Australia's milk production fell below 9 billion litres for the first time in more than 20 years in season 2018-19.
But the 5.7 per cent fall was not as much as had been expected, after Dairy Australia released revised data for northern Victoria and southern NSW for the whole season.
Australian milk production in the 2018-19 season (ending June 30) was 8.8 billion litres, down 5.7 per cent from 9.3 billion litres the previous year.
The fall to a 22-year low paints a concerning picture for the Australian industry - and particularly its place as a major dairy exporter.
It comes at a time when international trade in milk and dairy products has doubled.
An International Farm Comparison Network report released in June showed international trade in milk and dairy products doubled between 1998 and 2018.
The IFCN estimated dairy products equal to 57 million tonnes of milk equivalent were traded in 2018 - excluding trade within the European Union.
Rising dairy demand, particularly in regions, such as Asia, Africa and Latin America, not producing enough milk to meet demand in their markets, had driven the increase in trade.
The IFCN estimated dairy trade would almost double again by 2040, up to 108 million tonnes milk equivalents.
The report said global milk production and consumption increased by 63pc in the past 20 years.
Australia was one of only a handful of regions in the world where dairy production shrank.
Dairy Australia anticipates milk production to drop again this season.
It estimates a drop of between 3pc and 5pc to 8.3 to 8.5 billion litres, due to continued high input costs and the reduced size of the national herd.
Changing face of Australian production
The 2018-19 figures from Dairy Australia also confirm the trend of Australian milk production moving south.
For the first time, Queensland is Australia's smallest milk production state.
It recorded the biggest fall in production in 2018-19 at 10.2pc, almost double the national average.
Its 2018-19 production of 358 million litres comprises just 4.1pc of the nation's total.
Twenty years ago it was Australia's third largest milk production state with an 8.1pc share.

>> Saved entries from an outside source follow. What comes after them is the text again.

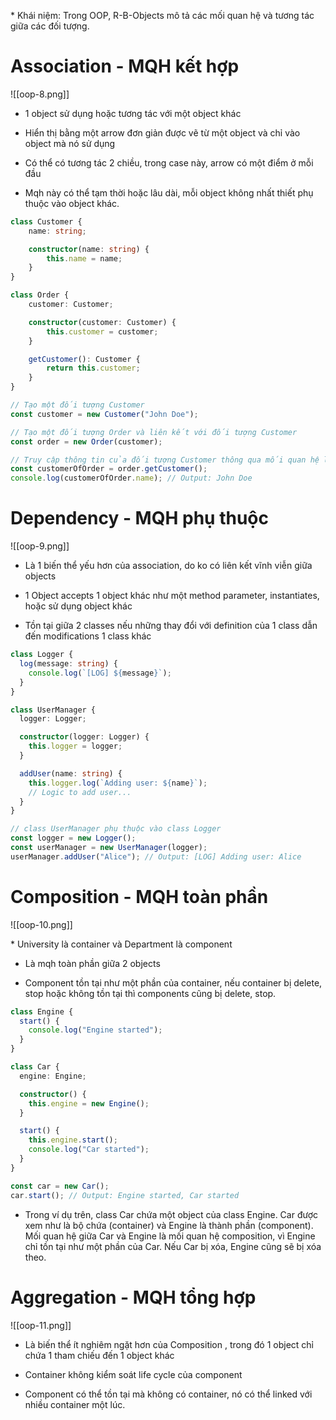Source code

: \* Khái niệm: Trong OOP, R-B-Objects mô tả các mối quan hệ và tương tác giữa các đối tượng.

# Association - MQH kết hợp

![[oop-8.png]]

- 1 object sử dụng hoặc tương tác với một object khác

- Hiển thị bằng một arrow đơn giản được vẽ từ một object và chỉ vào object mà nó sử dụng

- Có thể có tương tác 2 chiều, trong case này, arrow có một điểm ở mỗi đầu

-  Mqh này có thể tạm thời hoặc lâu dài, mỗi object không nhất thiết phụ thuộc vào object khác.

```ts
class Customer {
    name: string;

    constructor(name: string) {
        this.name = name;
    }
}

class Order {
    customer: Customer;

    constructor(customer: Customer) {
        this.customer = customer;
    }

    getCustomer(): Customer {
        return this.customer;
    }
}

// Tạo một đối tượng Customer
const customer = new Customer("John Doe");

// Tạo một đối tượng Order và liên kết với đối tượng Customer
const order = new Order(customer);

// Truy cập thông tin của đối tượng Customer thông qua mối quan hệ liên kết
const customerOfOrder = order.getCustomer();
console.log(customerOfOrder.name); // Output: John Doe

```


# Dependency - MQH phụ thuộc

![[oop-9.png]]

- Là 1 biến thể yếu hơn của association, do ko có liên kết vĩnh viễn giữa objects

- 1 Object accepts 1 object khác như một method parameter, instantiates, hoặc sử dụng object khác

- Tồn tại giữa 2 classes nếu những thay đổi với definition của 1 class dẫn đến modifications 1 class khác

```ts
class Logger {
  log(message: string) {
    console.log(`[LOG] ${message}`);
  }
}

class UserManager {
  logger: Logger;

  constructor(logger: Logger) {
    this.logger = logger;
  }

  addUser(name: string) {
    this.logger.log(`Adding user: ${name}`);
    // Logic to add user...
  }
}

// class UserManager phụ thuộc vào class Logger
const logger = new Logger();
const userManager = new UserManager(logger);
userManager.addUser("Alice"); // Output: [LOG] Adding user: Alice
```


# Composition - MQH toàn phần


![[oop-10.png]]

\* University là container và Department là component

- Là mqh toàn phần giữa 2 objects

- Component tồn tại như một phần của container, nếu container bị delete, stop hoặc không tồn tại thì components cũng bị delete, stop.


```ts
class Engine {
  start() {
    console.log("Engine started");
  }
}

class Car {
  engine: Engine;

  constructor() {
    this.engine = new Engine();
  }

  start() {
    this.engine.start();
    console.log("Car started");
  }
}

const car = new Car();
car.start(); // Output: Engine started, Car started

```

- Trong ví dụ trên, class Car chứa một object của class Engine. Car được xem như là bộ chứa (container) và Engine là thành phần (component). Mối quan hệ giữa Car và Engine là mối quan hệ composition, vì Engine chỉ tồn tại như một phần của Car. Nếu Car bị xóa, Engine cũng sẽ bị xóa theo.


# Aggregation - MQH tổng hợp


![[oop-11.png]]


- Là biến thể ít nghiêm ngặt hơn của Composition , trong đó 1 object chỉ chứa 1 tham chiếu đến 1 object khác

- Container không kiểm soát life cycle của component

- Component có thể tồn tại mà không có container, nó có thể linked với nhiều container một lúc.

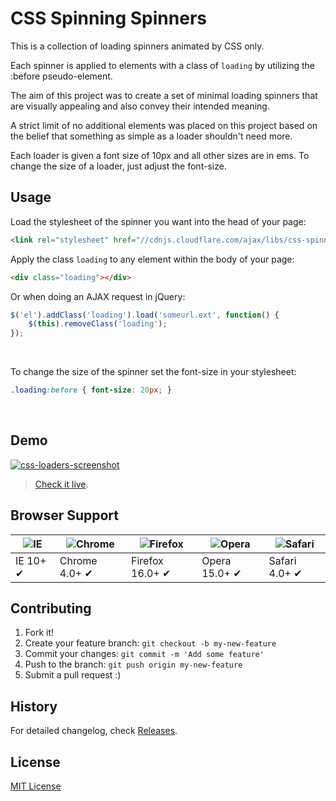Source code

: # CSS Spinning Spinners

This is a collection of loading spinners animated by CSS only.

Each spinner is applied to elements with a class of `loading` by utilizing the :before pseudo-element.

The aim of this project was to create a set of minimal loading spinners that are visually appealing and also convey their intended meaning.

A strict limit of no additional elements was placed on this project based on the belief that something as simple as a loader shouldn't need more.

Each loader is given a font size of 10px and all other sizes are in ems. To change the size of a loader, just adjust the font-size.

## Usage

Load the stylesheet of the spinner you want into the head of your page:
```html
<link rel="stylesheet" href="//cdnjs.cloudflare.com/ajax/libs/css-spinning-spinners/1.1.0/load2.css" />
```

Apply the class `loading` to any element within the body of your page:
```html
<div class="loading"></div>
```

Or when doing an AJAX request in jQuery:
```javascript
$('el').addClass('loading').load('someurl.ext', function() {
	$(this).removeClass('loading');
});
```

&nbsp;

To change the size of the spinner set the font-size in your stylesheet:
```css
.loading:before { font-size: 20px; }
```

&nbsp;

## Demo

[![css-loaders-screenshot](http://billynate.github.io/css-spinning-spinners/images/css-loaders-screenshot.jpg)](http://billynate.github.io/css-spinning-spinners)

> [Check it live](http://billynate.github.io/css-spinning-spinners).

## Browser Support

![IE](https://raw.github.com/alrra/browser-logos/master/internet-explorer/internet-explorer_48x48.png) | ![Chrome](https://raw.github.com/alrra/browser-logos/master/chrome/chrome_48x48.png) | ![Firefox](https://raw.github.com/alrra/browser-logos/master/firefox/firefox_48x48.png) | ![Opera](https://raw.github.com/alrra/browser-logos/master/opera/opera_48x48.png) | ![Safari](https://raw.github.com/alrra/browser-logos/master/safari/safari_48x48.png)
--- | --- | --- | --- | --- |
IE 10+ ✔ | Chrome 4.0+ ✔ | Firefox 16.0+ ✔ | Opera 15.0+ ✔ | Safari 4.0+ ✔ |

## Contributing

1. Fork it!
2. Create your feature branch: `git checkout -b my-new-feature`
3. Commit your changes: `git commit -m 'Add some feature'`
4. Push to the branch: `git push origin my-new-feature`
5. Submit a pull request :)

## History

For detailed changelog, check [Releases](https://github.com/BillyNate/css-spinning-spinners/releases).

## License

[MIT License](LICENSE)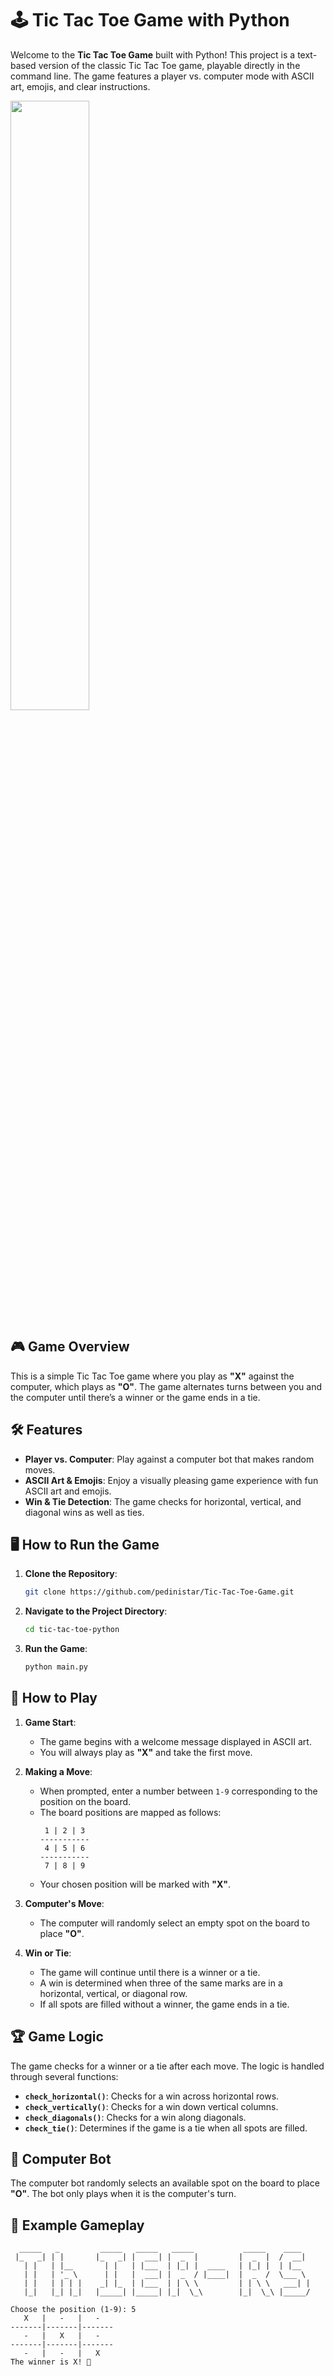 # 🕹️ Tic Tac Toe Game with Python

Welcome to the **Tic Tac Toe Game** built with Python! This project is a text-based version of the classic Tic Tac Toe game, playable directly in the command line. The game features a player vs. computer mode with ASCII art, emojis, and clear instructions.

<img src="https://media.istockphoto.com/id/1365567894/vector/hand-drawn-vector-tic-tac-toe-game-noughts-and-crosses-doodle-sketch.jpg?s=612x612&w=0&k=20&c=pSs72urXBp6V8pnXvuJIfX3krtUoFhHaX6fG2g1PxUQ=" width=50% align="center">

## 🎮 Game Overview

This is a simple Tic Tac Toe game where you play as **"X"** against the computer, which plays as **"O"**. The game alternates turns between you and the computer until there’s a winner or the game ends in a tie.

## 🛠️ Features

- **Player vs. Computer**: Play against a computer bot that makes random moves.
- **ASCII Art & Emojis**: Enjoy a visually pleasing game experience with fun ASCII art and emojis.
- **Win & Tie Detection**: The game checks for horizontal, vertical, and diagonal wins as well as ties.

## 🖥️ How to Run the Game

1. **Clone the Repository**:
   ```bash
   git clone https://github.com/pedinistar/Tic-Tac-Toe-Game.git
   ```
2. **Navigate to the Project Directory**:
   ```bash
   cd tic-tac-toe-python
   ```
3. **Run the Game**:
   ```bash
   python main.py
   ```

## 🎲 How to Play

1. **Game Start**:
   - The game begins with a welcome message displayed in ASCII art.
   - You will always play as **"X"** and take the first move.

2. **Making a Move**:
   - When prompted, enter a number between `1-9` corresponding to the position on the board.
   - The board positions are mapped as follows:
     ```
      1 | 2 | 3
     -----------
      4 | 5 | 6
     -----------
      7 | 8 | 9
     ```
   - Your chosen position will be marked with **"X"**.

3. **Computer's Move**:
   - The computer will randomly select an empty spot on the board to place **"O"**.

4. **Win or Tie**:
   - The game will continue until there is a winner or a tie.
   - A win is determined when three of the same marks are in a horizontal, vertical, or diagonal row.
   - If all spots are filled without a winner, the game ends in a tie.

## 🏆 Game Logic

The game checks for a winner or a tie after each move. The logic is handled through several functions:

- **`check_horizontal()`**: Checks for a win across horizontal rows.
- **`check_vertically()`**: Checks for a win down vertical columns.
- **`check_diagonals()`**: Checks for a win along diagonals.
- **`check_tie()`**: Determines if the game is a tie when all spots are filled.

## 🤖 Computer Bot

The computer bot randomly selects an available spot on the board to place **"O"**. The bot only plays when it is the computer's turn.

## 🌟 Example Gameplay

```
  _____   _         _____   _____   _____           _____    ____  
 |_   _| | |       |_   _| |  ___| |  _  |         |  _  |  /  __| 
   | |   | |__       | |   | |___  | |_| |  ____   | |_| |  | |__  
   | |   | '_ \      | |   |  ___| |  _  / |____|  |  _  /  \___ \ 
   | |   | | | |    _| |_  | |___  | | \ \         | | \ \   ___| | 
   |_|   |_| |_|   |_____| |_____| |_|  \_\        |_|  \_\ |_____/ 

Choose the position (1-9): 5
   X   |   -   |   -   
-------|-------|-------
   -   |   X   |   -   
-------|-------|-------
   -   |   -   |   X   
The winner is X! 🎉
```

Conversely, Tasmania's share of the national production has grown.
It recorded the smallest fall in 2018/19 with production down just 0.4pc - allowing it to grow its share from 9.8pc to 10.3pc.
Twenty years ago it was Australia's second smallest milk production state with a share of 5.8pc of national production.
South Australia and Western Australia also recorded only relatively small declines in production last season.
SA was down 1.6pc (taking its region share to 5.6pc) and WA was down 2.9pc (taking its region share to 4.3pc).
Victoria - a tale of different regions
Australia's biggest milk production state recorded a 6.8pc decline but those figures masked big regional differences.
Northern Victoria was hard hit by high water and feed prices and 2018/19 production there fell 12.3pc.
Eastern Victoria was also impacted by poor seasonal conditions in many parts and production was down 5.8pc.
But Western Victoria recorded only a 2.5pc decline in production, further cementing its position as Victoria's major milk production region.
Western Victoria now accounts for 36.1pc of the state's production compared with eastern Victoria's 33.6pc and northern Victoria's 32.2pc.
NSW figures reveal inland move
A breakdown of NSW figures reveals a trend of milk moving inland.
Overall production in the state fell 5.4pc, allowing it to hold its place as Australia's second largest milk producer with a 12.3pc share of national production.
Milk production grew 1.9pc in the inland/central region of NSW, taking its share of the state's production to 23.6pc.
But production plummeted on the north coast, down 10.1pc, taking its state share to 25.6pc, while production in southern NSW was down 6.0pc, taking its state share to 50.8pc.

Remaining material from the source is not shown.